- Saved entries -
Start of Block
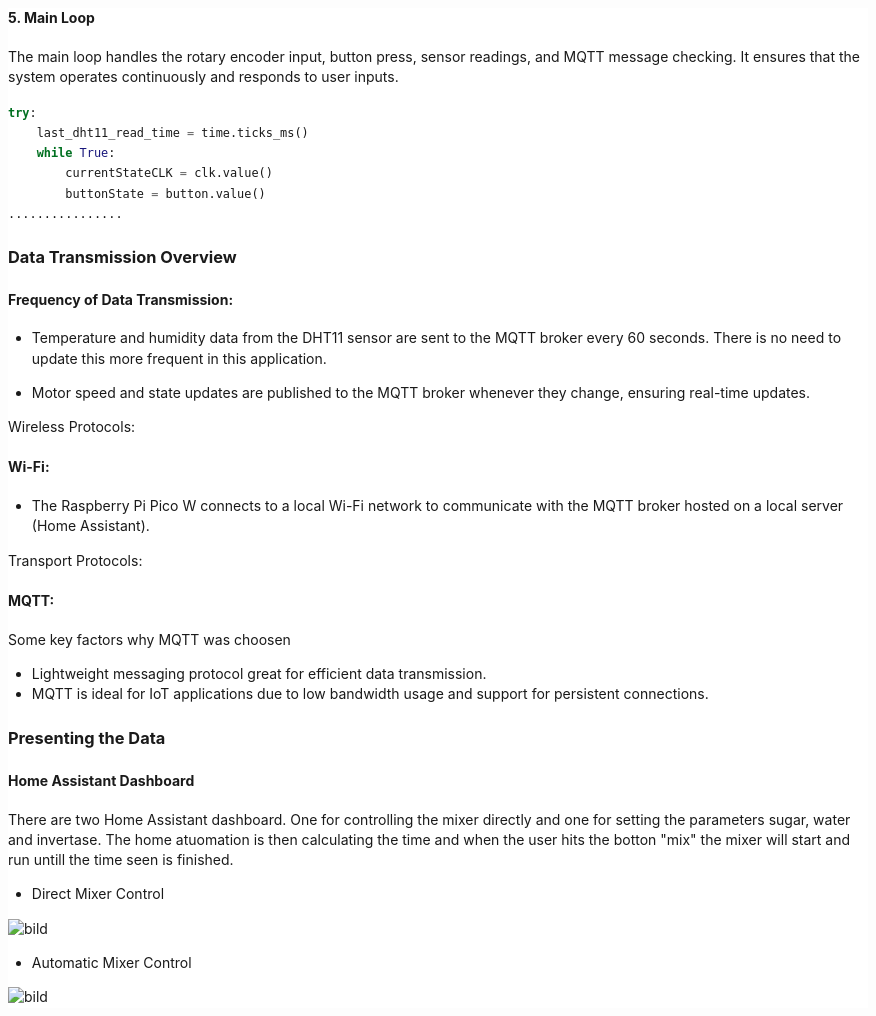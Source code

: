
 ```python
```
#### 5. Main Loop
The main loop handles the rotary encoder input, button press, sensor readings, and MQTT message checking. It ensures that the system operates continuously and responds to user inputs.
```python
try:
    last_dht11_read_time = time.ticks_ms()
    while True:
        currentStateCLK = clk.value()
        buttonState = button.value()
................
```

### Data Transmission Overview

#### Frequency of Data Transmission:

* Temperature and humidity data from the DHT11 sensor are sent to the MQTT broker every 60 seconds. There is no need to update this more frequent in this application. 

* Motor speed and state updates are published to the MQTT broker whenever they change, ensuring real-time updates.
  
Wireless Protocols:

#### Wi-Fi: 
* The Raspberry Pi Pico W connects to a local Wi-Fi network to communicate with the MQTT broker hosted on a local server (Home Assistant).
  
Transport Protocols:

#### MQTT:
Some key factors why MQTT was choosen
* Lightweight messaging protocol great for efficient data transmission.
* MQTT is ideal for IoT applications due to low bandwidth usage and support for persistent connections.

### Presenting the Data

#### Home Assistant Dashboard
There are two Home Assistant dashboard. One for controlling the mixer directly and one for setting the parameters sugar, water and invertase. The home atuomation is then calculating the time and when the user hits the botton "mix" the mixer will start and run untill the time seen is finished. 

* Direct Mixer Control
  
![bild](https://github.com/TMueller110/CarRental_Fortnox/assets/155649436/76bf4d98-96a3-4bf5-9259-fc3e638cd8d9)

* Automatic Mixer Control
  
![bild](https://github.com/TMueller110/Smart_Mixer/assets/155649436/1878e776-79b5-4b1a-899d-cab1a9f63b79)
End of Block
- Assigned task -
Print every entry above again, exactly as written. Leave the images out.

- Answer area -
Source code

:
 ```python
```
#### 5. Main Loop
The main loop handles the rotary encoder input, button press, sensor readings, and MQTT message checking. It ensures that the system operates continuously and responds to user inputs.
```python
try:
    last_dht11_read_time = time.ticks_ms()
    while True:
        currentStateCLK = clk.value()
        buttonState = button.value()
................
```

### Data Transmission Overview

#### Frequency of Data Transmission:

* Temperature and humidity data from the DHT11 sensor are sent to the MQTT broker every 60 seconds. There is no need to update this more frequent in this application. 

* Motor speed and state updates are published to the MQTT broker whenever they change, ensuring real-time updates.
  
Wireless Protocols:

#### Wi-Fi: 
* The Raspberry Pi Pico W connects to a local Wi-Fi network to communicate with the MQTT broker hosted on a local server (Home Assistant).
  
Transport Protocols:

#### MQTT:
Some key factors why MQTT was choosen
* Lightweight messaging protocol great for efficient data transmission.
* MQTT is ideal for IoT applications due to low bandwidth usage and support for persistent connections.

### Presenting the Data

#### Home Assistant Dashboard
There are two Home Assistant dashboard. One for controlling the mixer directly and one for setting the parameters sugar, water and invertase. The home atuomation is then calculating the time and when the user hits the botton "mix" the mixer will start and run untill the time seen is finished. 

* Direct Mixer Control
  
![bild](https://github.com/TMueller110/CarRental_Fortnox/assets/155649436/76bf4d98-96a3-4bf5-9259-fc3e638cd8d9)

* Automatic Mixer Control
  
![bild](https://github.com/TMueller110/Smart_Mixer/assets/155649436/1878e776-79b5-4b1a-899d-cab1a9f63b79)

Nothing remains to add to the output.